→ **Data excerpts**
====

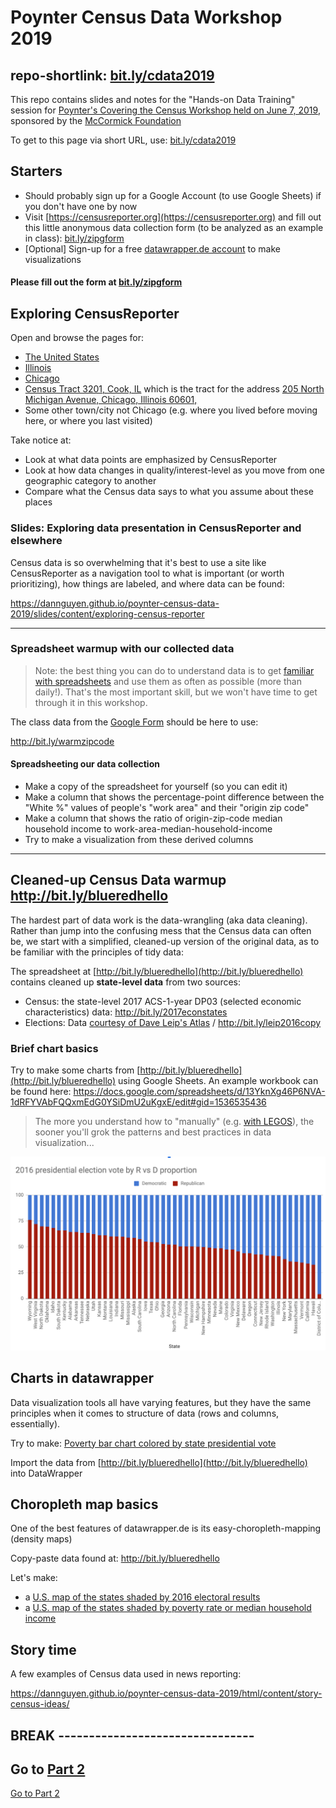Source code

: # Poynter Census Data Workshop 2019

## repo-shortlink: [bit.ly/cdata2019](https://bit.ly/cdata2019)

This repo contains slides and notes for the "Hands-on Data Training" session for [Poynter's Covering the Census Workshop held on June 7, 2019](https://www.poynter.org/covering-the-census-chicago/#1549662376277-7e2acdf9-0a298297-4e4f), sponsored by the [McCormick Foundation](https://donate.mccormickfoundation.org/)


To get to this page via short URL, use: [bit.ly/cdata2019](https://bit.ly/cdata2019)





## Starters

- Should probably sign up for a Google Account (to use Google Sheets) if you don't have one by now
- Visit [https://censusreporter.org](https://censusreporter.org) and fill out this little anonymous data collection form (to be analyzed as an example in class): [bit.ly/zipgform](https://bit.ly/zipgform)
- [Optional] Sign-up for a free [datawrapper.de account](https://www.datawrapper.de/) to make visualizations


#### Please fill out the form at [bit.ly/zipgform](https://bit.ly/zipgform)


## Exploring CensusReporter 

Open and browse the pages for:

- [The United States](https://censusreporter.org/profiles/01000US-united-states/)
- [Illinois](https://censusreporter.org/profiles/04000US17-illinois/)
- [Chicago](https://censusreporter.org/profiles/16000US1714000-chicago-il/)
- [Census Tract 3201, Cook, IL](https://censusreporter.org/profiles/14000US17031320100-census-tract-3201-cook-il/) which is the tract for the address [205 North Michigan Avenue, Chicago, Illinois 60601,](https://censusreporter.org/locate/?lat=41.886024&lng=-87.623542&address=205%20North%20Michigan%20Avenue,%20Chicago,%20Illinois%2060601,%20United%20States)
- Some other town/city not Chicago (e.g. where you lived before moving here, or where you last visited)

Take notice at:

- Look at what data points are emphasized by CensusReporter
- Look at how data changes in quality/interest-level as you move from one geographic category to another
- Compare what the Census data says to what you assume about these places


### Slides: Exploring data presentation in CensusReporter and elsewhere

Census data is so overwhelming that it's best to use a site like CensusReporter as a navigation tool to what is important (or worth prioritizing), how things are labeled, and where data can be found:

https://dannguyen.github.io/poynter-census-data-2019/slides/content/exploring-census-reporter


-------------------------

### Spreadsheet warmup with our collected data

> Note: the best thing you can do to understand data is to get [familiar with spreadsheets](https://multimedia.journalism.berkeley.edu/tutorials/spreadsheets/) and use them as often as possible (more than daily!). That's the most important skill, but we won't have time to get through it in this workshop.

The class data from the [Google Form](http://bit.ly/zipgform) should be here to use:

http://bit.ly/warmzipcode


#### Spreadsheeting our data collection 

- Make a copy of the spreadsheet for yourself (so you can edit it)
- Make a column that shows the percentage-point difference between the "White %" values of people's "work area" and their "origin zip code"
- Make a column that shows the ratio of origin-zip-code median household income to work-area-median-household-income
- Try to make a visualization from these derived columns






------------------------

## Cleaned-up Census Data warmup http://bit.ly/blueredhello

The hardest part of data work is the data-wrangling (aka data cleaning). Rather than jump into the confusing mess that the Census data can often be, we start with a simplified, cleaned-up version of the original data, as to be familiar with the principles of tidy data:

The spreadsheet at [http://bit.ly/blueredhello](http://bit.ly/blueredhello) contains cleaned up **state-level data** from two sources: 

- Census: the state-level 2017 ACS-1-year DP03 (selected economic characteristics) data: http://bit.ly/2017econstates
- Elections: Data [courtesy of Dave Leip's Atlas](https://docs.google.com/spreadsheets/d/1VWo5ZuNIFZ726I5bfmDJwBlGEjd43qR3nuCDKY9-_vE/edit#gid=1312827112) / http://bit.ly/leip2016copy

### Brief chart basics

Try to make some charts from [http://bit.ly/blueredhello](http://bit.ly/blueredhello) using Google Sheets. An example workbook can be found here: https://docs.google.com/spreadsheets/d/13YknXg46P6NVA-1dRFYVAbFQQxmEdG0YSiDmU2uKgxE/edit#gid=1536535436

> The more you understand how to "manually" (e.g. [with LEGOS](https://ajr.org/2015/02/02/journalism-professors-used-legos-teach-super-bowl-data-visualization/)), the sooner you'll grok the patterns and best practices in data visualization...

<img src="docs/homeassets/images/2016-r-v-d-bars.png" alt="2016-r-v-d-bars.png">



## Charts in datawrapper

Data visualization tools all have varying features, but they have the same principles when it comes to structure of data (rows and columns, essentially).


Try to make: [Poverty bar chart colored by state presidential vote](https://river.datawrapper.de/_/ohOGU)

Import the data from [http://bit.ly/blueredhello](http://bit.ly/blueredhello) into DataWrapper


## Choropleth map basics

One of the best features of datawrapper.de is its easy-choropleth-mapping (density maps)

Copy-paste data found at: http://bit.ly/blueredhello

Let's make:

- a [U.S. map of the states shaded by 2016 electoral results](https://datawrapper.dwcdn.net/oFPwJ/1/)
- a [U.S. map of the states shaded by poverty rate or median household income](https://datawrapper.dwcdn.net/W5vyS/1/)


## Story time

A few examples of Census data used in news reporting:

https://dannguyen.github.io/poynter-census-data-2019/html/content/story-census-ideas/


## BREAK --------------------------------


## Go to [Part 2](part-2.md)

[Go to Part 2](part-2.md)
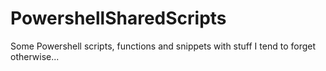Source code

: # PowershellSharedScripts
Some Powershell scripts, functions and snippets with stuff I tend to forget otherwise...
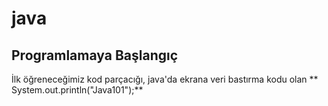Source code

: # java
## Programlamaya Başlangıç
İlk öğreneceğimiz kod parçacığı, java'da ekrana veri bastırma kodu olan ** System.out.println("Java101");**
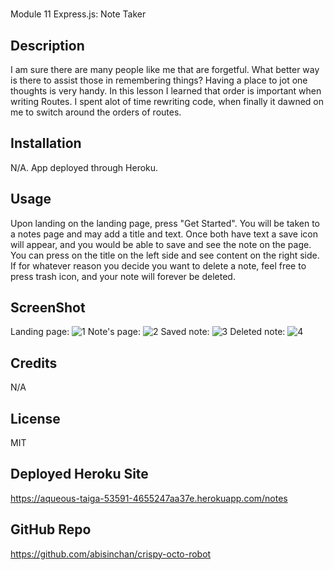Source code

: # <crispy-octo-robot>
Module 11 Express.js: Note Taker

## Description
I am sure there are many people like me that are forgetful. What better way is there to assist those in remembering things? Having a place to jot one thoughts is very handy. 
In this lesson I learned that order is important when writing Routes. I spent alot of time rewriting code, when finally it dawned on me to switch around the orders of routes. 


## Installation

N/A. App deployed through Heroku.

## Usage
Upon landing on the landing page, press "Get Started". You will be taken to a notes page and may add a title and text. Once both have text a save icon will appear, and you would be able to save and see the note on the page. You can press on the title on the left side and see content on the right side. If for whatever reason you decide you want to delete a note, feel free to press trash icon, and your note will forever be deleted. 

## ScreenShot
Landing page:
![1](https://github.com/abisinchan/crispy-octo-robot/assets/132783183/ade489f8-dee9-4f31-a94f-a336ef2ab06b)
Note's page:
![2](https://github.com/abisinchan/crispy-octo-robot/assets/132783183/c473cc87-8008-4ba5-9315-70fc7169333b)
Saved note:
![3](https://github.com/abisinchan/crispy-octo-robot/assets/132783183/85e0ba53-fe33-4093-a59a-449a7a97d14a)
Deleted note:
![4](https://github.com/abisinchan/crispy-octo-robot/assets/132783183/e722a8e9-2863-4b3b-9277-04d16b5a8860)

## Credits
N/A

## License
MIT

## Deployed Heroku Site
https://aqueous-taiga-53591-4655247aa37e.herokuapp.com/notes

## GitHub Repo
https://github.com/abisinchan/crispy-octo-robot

====

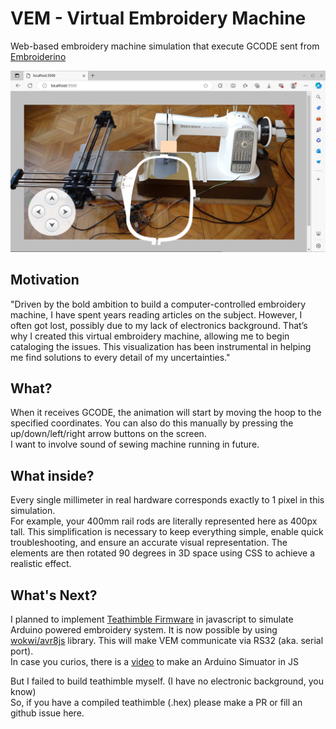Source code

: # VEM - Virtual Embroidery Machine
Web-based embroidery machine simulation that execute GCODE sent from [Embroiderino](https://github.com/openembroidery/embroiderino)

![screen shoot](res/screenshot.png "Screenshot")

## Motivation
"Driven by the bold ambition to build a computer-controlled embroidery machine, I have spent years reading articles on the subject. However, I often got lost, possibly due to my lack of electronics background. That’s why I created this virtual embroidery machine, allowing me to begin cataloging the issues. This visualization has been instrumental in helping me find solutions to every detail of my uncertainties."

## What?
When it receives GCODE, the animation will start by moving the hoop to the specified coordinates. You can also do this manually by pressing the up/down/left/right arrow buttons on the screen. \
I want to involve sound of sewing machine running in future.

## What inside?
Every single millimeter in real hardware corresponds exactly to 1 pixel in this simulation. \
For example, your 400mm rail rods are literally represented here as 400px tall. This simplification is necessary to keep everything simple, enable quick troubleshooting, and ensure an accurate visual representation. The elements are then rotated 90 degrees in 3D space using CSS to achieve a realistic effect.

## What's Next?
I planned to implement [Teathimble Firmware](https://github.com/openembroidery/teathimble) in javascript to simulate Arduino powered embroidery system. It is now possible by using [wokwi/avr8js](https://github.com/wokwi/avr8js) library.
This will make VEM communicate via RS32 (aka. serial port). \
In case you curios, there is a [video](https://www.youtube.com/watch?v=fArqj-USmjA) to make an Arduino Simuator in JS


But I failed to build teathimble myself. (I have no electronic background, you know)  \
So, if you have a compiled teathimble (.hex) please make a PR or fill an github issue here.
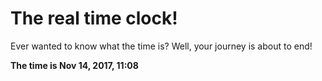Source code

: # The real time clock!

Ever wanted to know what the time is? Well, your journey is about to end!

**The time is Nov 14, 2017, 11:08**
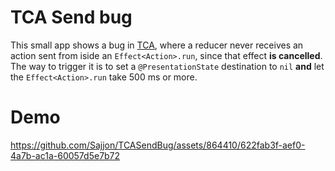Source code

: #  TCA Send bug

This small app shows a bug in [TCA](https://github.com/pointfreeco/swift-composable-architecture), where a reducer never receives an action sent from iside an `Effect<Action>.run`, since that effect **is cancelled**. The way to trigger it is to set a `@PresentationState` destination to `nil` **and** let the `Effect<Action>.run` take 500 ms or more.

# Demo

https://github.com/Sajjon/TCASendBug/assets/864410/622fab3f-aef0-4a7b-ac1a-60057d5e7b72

====

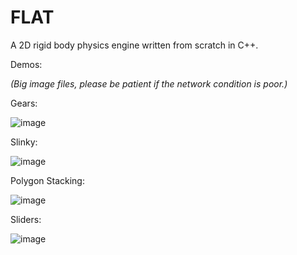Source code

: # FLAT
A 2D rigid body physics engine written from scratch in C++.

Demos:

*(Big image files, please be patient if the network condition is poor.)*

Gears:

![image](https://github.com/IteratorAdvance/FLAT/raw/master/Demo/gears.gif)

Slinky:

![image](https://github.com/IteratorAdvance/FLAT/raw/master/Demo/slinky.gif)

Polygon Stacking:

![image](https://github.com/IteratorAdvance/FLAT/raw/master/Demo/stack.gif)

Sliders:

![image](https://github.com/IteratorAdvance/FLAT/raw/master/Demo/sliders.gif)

====

Track down every line in the entries that includes the string "columns", and copy it.

→ **EXPECTED ANSWER**
- Try to make a visualization from these derived columns
Data visualization tools all have varying features, but they have the same principles when it comes to structure of data (rows and columns, essentially).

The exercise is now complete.